What is needed:
Could you write out exactly the lines from the one that contains "- Performance metrics per worker" through the last line of the listing below, both included and nothing more?

Provided data:
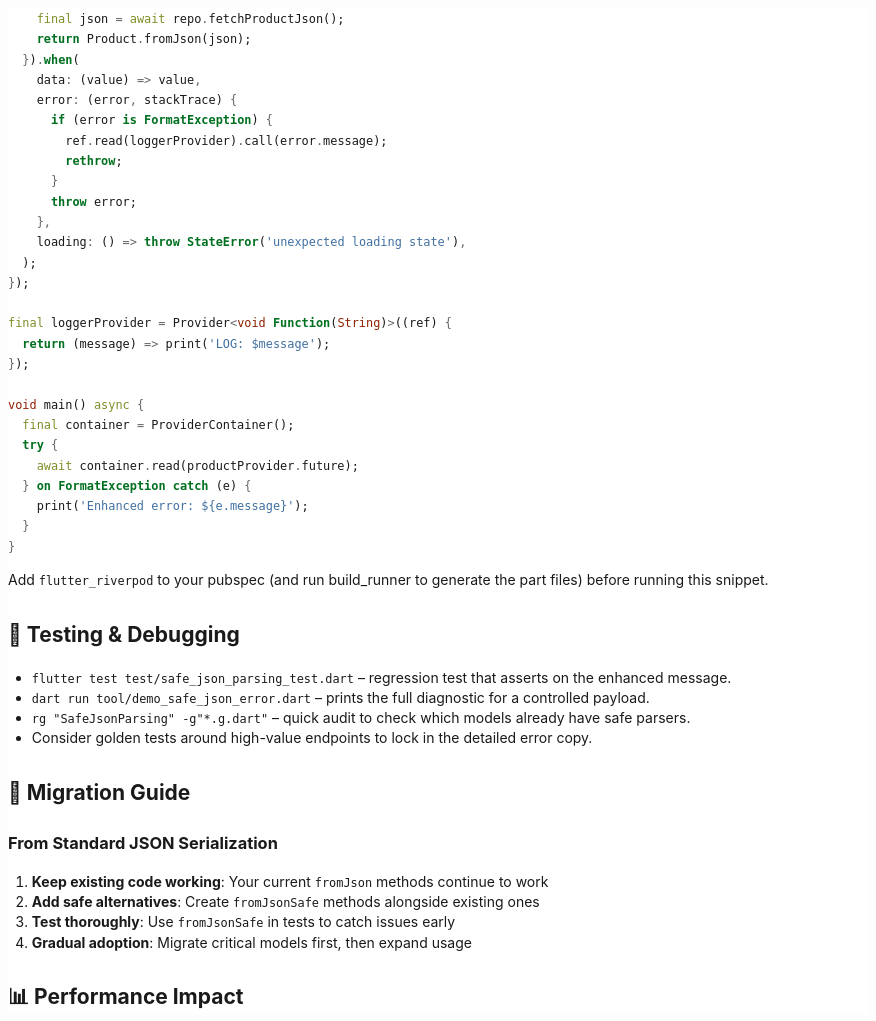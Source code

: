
 ```dart
    final json = await repo.fetchProductJson();
    return Product.fromJson(json);
  }).when(
    data: (value) => value,
    error: (error, stackTrace) {
      if (error is FormatException) {
        ref.read(loggerProvider).call(error.message);
        rethrow;
      }
      throw error;
    },
    loading: () => throw StateError('unexpected loading state'),
  );
});

final loggerProvider = Provider<void Function(String)>((ref) {
  return (message) => print('LOG: $message');
});

void main() async {
  final container = ProviderContainer();
  try {
    await container.read(productProvider.future);
  } on FormatException catch (e) {
    print('Enhanced error: ${e.message}');
  }
}
```

Add `flutter_riverpod` to your pubspec (and run build_runner to generate the
part files) before running this snippet.

## 🧪 Testing & Debugging

- `flutter test test/safe_json_parsing_test.dart` – regression test that asserts on the enhanced message.
- `dart run tool/demo_safe_json_error.dart` – prints the full diagnostic for a controlled payload.
- `rg "SafeJsonParsing" -g"*.g.dart"` – quick audit to check which models already have safe parsers.
- Consider golden tests around high-value endpoints to lock in the detailed error copy.

## 🤝 Migration Guide

### From Standard JSON Serialization

1. **Keep existing code working**: Your current `fromJson` methods continue to work
2. **Add safe alternatives**: Create `fromJsonSafe` methods alongside existing ones
3. **Test thoroughly**: Use `fromJsonSafe` in tests to catch issues early
4. **Gradual adoption**: Migrate critical models first, then expand usage

## 📊 Performance Impact
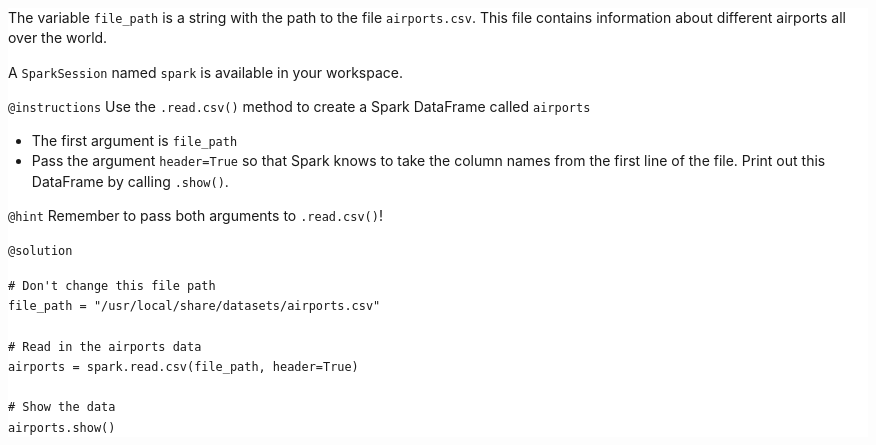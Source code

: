The variable `file_path` is a string with the path to the file `airports.csv`. This file contains information about different airports all over the world.

A `SparkSession` named `spark` is available in your workspace.


`@instructions`
Use the `.read.csv()` method to create a Spark DataFrame called `airports`
- The first argument is `file_path`
- Pass the argument `header=True` so that Spark knows to take the column names from the first line of the file.
Print out this DataFrame by calling `.show()`.

`@hint`
Remember to pass both arguments to `.read.csv()`!

`@solution`
```{python}
# Don't change this file path
file_path = "/usr/local/share/datasets/airports.csv"

# Read in the airports data
airports = spark.read.csv(file_path, header=True)

# Show the data
airports.show()
```

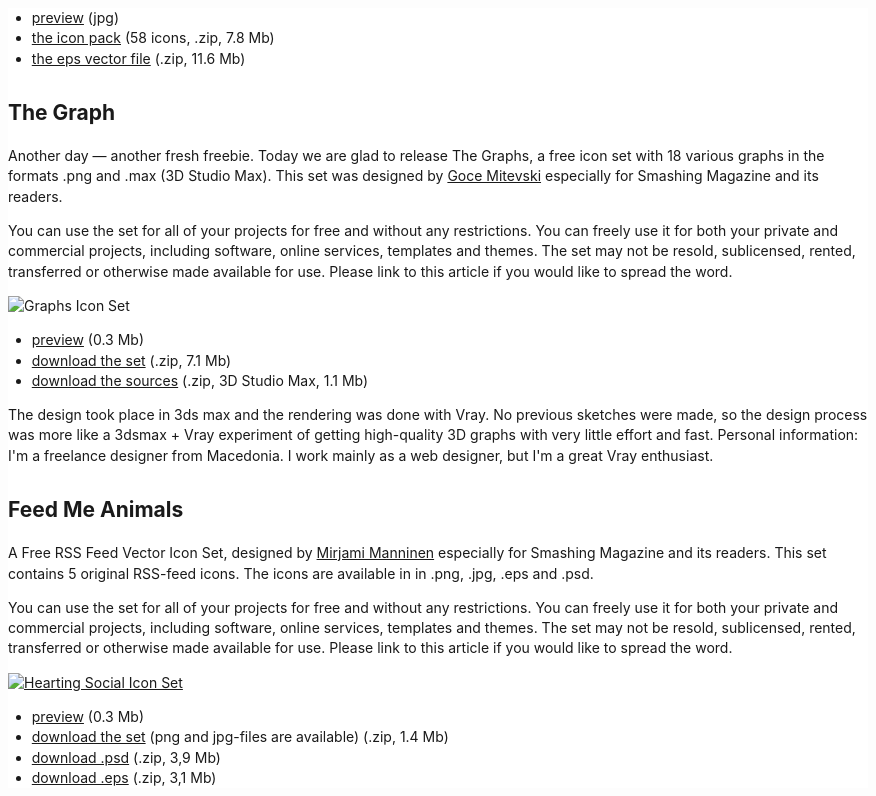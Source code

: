 *   [preview](https://archive.smashing.media/assets/344dbf88-fdf9-42bb-adb4-46f01eedd629/0b47d7fe-5651-45b4-ab68-26f703f9463a/preview2.gif) (jpg)
*   [the icon pack](https://archive.smashing.media/assets/344dbf88-fdf9-42bb-adb4-46f01eedd629/79f6d6d5-e911-400c-9fb3-da9929a52704/finance-application-icon-set.zip) (58 icons, .zip, 7.8 Mb)
*   [the eps vector file](https://archive.smashing.media/assets/344dbf88-fdf9-42bb-adb4-46f01eedd629/273ee8f2-47f2-4a4e-bc19-d92dd61363e4/finance-application-eps.zip) (.zip, 11.6 Mb)

## The Graph

Another day — another fresh freebie. Today we are glad to release The Graphs, a free icon set with 18 various graphs in the formats .png and .max (3D Studio Max). This set was designed by <a href="https://www.nicer2.com">Goce Mitevski</a> especially for Smashing Magazine and its readers.

You can use the set for all of your projects for free and without any restrictions. You can freely use it for both your private and commercial projects, including software, online services, templates and themes. The set may not be resold, sublicensed, rented, transferred or otherwise made available for use. Please link to this article if you would like to spread the word.

![Graphs Icon Set](https://archive.smashing.media/assets/344dbf88-fdf9-42bb-adb4-46f01eedd629/b88225ba-6035-416d-bde2-948378dd4368/graphs.jpg)

*   [preview](https://archive.smashing.media/assets/344dbf88-fdf9-42bb-adb4-46f01eedd629/d23cb967-79d6-482c-a457-4a4ccb571fbd/preview.jpg) (0.3 Mb)
*   [download the set](https://archive.smashing.media/assets/344dbf88-fdf9-42bb-adb4-46f01eedd629/db707dba-cf21-4df3-bad9-75a39d572971/the-graphs-icons.zip) (.zip, 7.1 Mb)
*   [download the sources](https://archive.smashing.media/assets/344dbf88-fdf9-42bb-adb4-46f01eedd629/5f901d2c-59e8-4fd3-9085-8a6156591520/the-graphs-sources.zip) (.zip, 3D Studio Max, 1.1 Mb)

The design took place in 3ds max and the rendering was done with Vray. No previous sketches were made, so the design process was more like a 3dsmax + Vray experiment of getting high-quality 3D graphs with very little effort and fast. Personal information: I'm a freelance designer from Macedonia. I work mainly as a web designer, but I'm a great Vray enthusiast.</p>

## Feed Me Animals

A Free RSS Feed Vector Icon Set, designed by <a href="https://www.mirkku.com">Mirjami Manninen</a> especially for Smashing Magazine and its readers. This set contains 5 original RSS-feed icons. The icons are available in in .png, .jpg, .eps and .psd.

You can use the set for all of your projects for free and without any restrictions. You can freely use it for both your private and commercial projects, including software, online services, templates and themes. The set may not be resold, sublicensed, rented, transferred or otherwise made available for use. Please link to this article if you would like to spread the word.

[![Hearting Social Icon Set](https://archive.smashing.media/assets/344dbf88-fdf9-42bb-adb4-46f01eedd629/f01a0cf4-473a-4edf-b458-ef8f683d0499/release.jpg)](https://archive.smashing.media/assets/344dbf88-fdf9-42bb-adb4-46f01eedd629/173c0406-1626-4f39-bf33-b9a88554563c/preview.jpg)

*   [preview](https://archive.smashing.media/assets/344dbf88-fdf9-42bb-adb4-46f01eedd629/173c0406-1626-4f39-bf33-b9a88554563c/preview.jpg) (0.3 Mb)
*   [download the set](https://archive.smashing.media/assets/344dbf88-fdf9-42bb-adb4-46f01eedd629/e4e14345-2435-4448-8a26-5167aa8a016f/rss-feeds-jpg-png.zip) (png and jpg-files are available) (.zip, 1.4 Mb)
*   [download .psd](https://archive.smashing.media/assets/344dbf88-fdf9-42bb-adb4-46f01eedd629/2957e4db-6163-4cc8-afa2-103a5005298f/rss-feeds-psd.zip) (.zip, 3,9 Mb)
*   [download .eps](https://archive.smashing.media/assets/344dbf88-fdf9-42bb-adb4-46f01eedd629/ce212488-16d7-49fe-b1ea-bd6b415b52e9/rss-feeds-eps.zip) (.zip, 3,1 Mb)
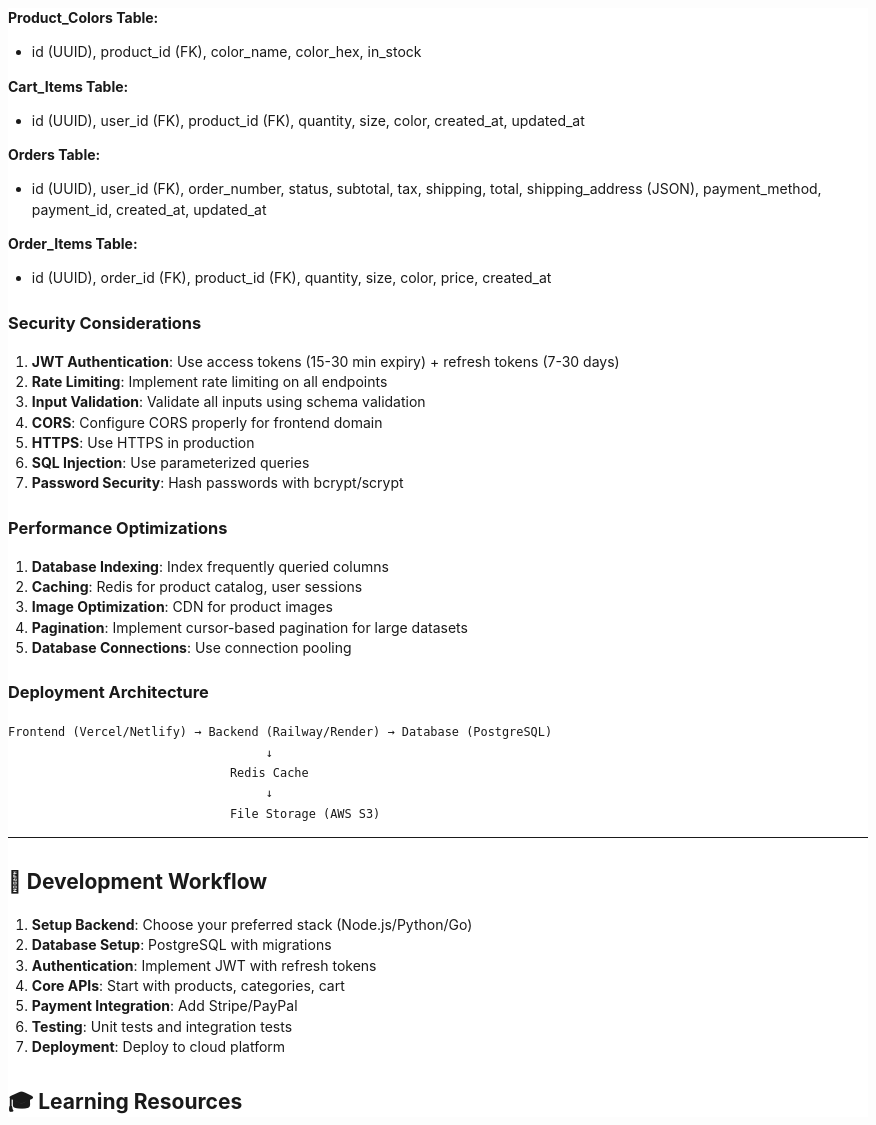 **Product_Colors Table:**
- id (UUID), product_id (FK), color_name, color_hex, in_stock

**Cart_Items Table:**
- id (UUID), user_id (FK), product_id (FK), quantity, size, color, created_at, updated_at

**Orders Table:**
- id (UUID), user_id (FK), order_number, status, subtotal, tax, shipping, total, shipping_address (JSON), payment_method, payment_id, created_at, updated_at

**Order_Items Table:**
- id (UUID), order_id (FK), product_id (FK), quantity, size, color, price, created_at

### Security Considerations

1. **JWT Authentication**: Use access tokens (15-30 min expiry) + refresh tokens (7-30 days)
2. **Rate Limiting**: Implement rate limiting on all endpoints
3. **Input Validation**: Validate all inputs using schema validation
4. **CORS**: Configure CORS properly for frontend domain
5. **HTTPS**: Use HTTPS in production
6. **SQL Injection**: Use parameterized queries
7. **Password Security**: Hash passwords with bcrypt/scrypt

### Performance Optimizations

1. **Database Indexing**: Index frequently queried columns
2. **Caching**: Redis for product catalog, user sessions
3. **Image Optimization**: CDN for product images
4. **Pagination**: Implement cursor-based pagination for large datasets
5. **Database Connections**: Use connection pooling

### Deployment Architecture

```
Frontend (Vercel/Netlify) → Backend (Railway/Render) → Database (PostgreSQL)
                                    ↓
                               Redis Cache
                                    ↓
                               File Storage (AWS S3)
```

---

## 📝 Development Workflow

1. **Setup Backend**: Choose your preferred stack (Node.js/Python/Go)
2. **Database Setup**: PostgreSQL with migrations
3. **Authentication**: Implement JWT with refresh tokens
4. **Core APIs**: Start with products, categories, cart
5. **Payment Integration**: Add Stripe/PayPal
6. **Testing**: Unit tests and integration tests
7. **Deployment**: Deploy to cloud platform

## 🎓 Learning Resources
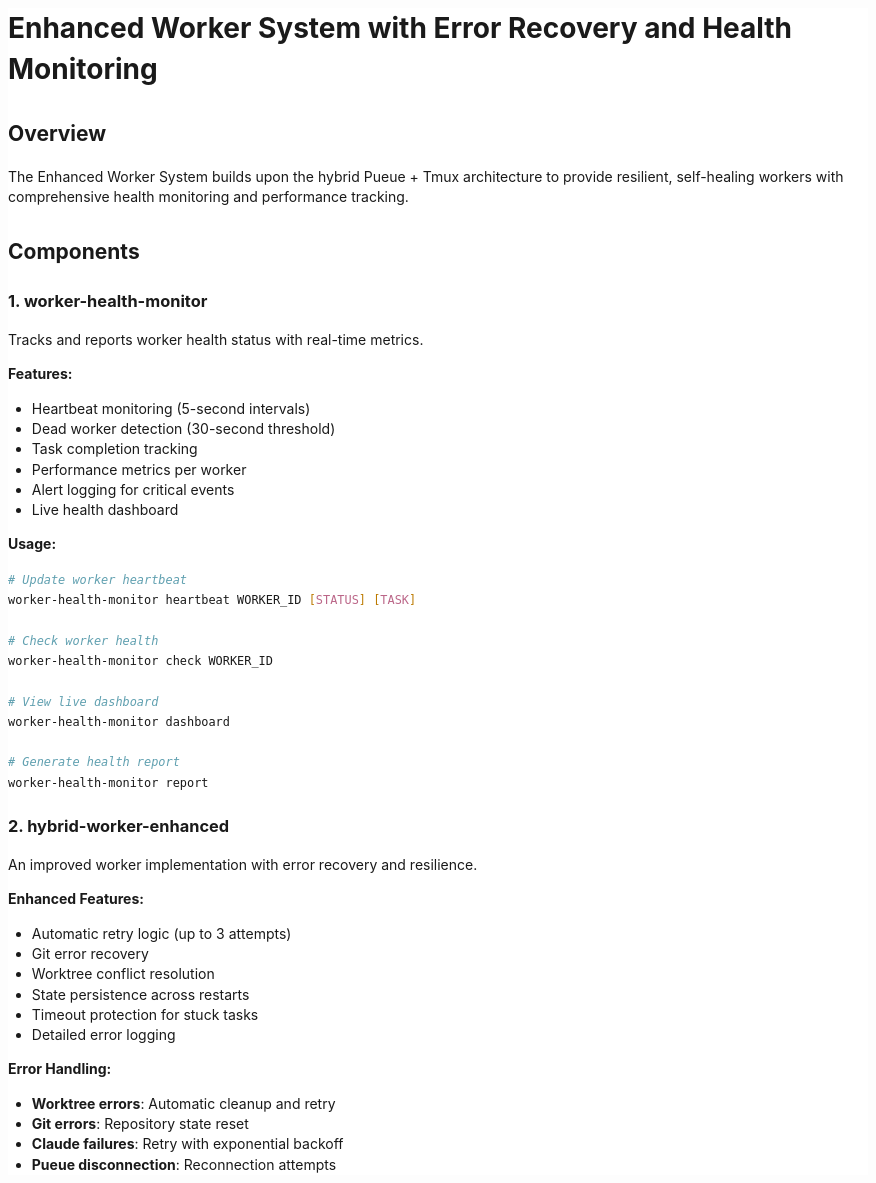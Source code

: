 # Enhanced Worker System with Error Recovery and Health Monitoring

## Overview

The Enhanced Worker System builds upon the hybrid Pueue + Tmux architecture to provide resilient, self-healing workers with comprehensive health monitoring and performance tracking.

## Components

### 1. **worker-health-monitor**
Tracks and reports worker health status with real-time metrics.

**Features:**
- Heartbeat monitoring (5-second intervals)
- Dead worker detection (30-second threshold)
- Task completion tracking
- Performance metrics per worker
- Alert logging for critical events
- Live health dashboard

**Usage:**
```bash
# Update worker heartbeat
worker-health-monitor heartbeat WORKER_ID [STATUS] [TASK]

# Check worker health
worker-health-monitor check WORKER_ID

# View live dashboard
worker-health-monitor dashboard

# Generate health report
worker-health-monitor report
```

### 2. **hybrid-worker-enhanced**
An improved worker implementation with error recovery and resilience.

**Enhanced Features:**
- Automatic retry logic (up to 3 attempts)
- Git error recovery
- Worktree conflict resolution
- State persistence across restarts
- Timeout protection for stuck tasks
- Detailed error logging

**Error Handling:**
- **Worktree errors**: Automatic cleanup and retry
- **Git errors**: Repository state reset
- **Claude failures**: Retry with exponential backoff
- **Pueue disconnection**: Reconnection attempts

Solution for this problem:
- Performance metrics per worker
- Alert logging for critical events
- Live health dashboard

**Usage:**
```bash
# Update worker heartbeat
worker-health-monitor heartbeat WORKER_ID [STATUS] [TASK]

# Check worker health
worker-health-monitor check WORKER_ID

# View live dashboard
worker-health-monitor dashboard

# Generate health report
worker-health-monitor report
```

### 2. **hybrid-worker-enhanced**
An improved worker implementation with error recovery and resilience.

**Enhanced Features:**
- Automatic retry logic (up to 3 attempts)
- Git error recovery
- Worktree conflict resolution
- State persistence across restarts
- Timeout protection for stuck tasks
- Detailed error logging

**Error Handling:**
- **Worktree errors**: Automatic cleanup and retry
- **Git errors**: Repository state reset
- **Claude failures**: Retry with exponential backoff
- **Pueue disconnection**: Reconnection attempts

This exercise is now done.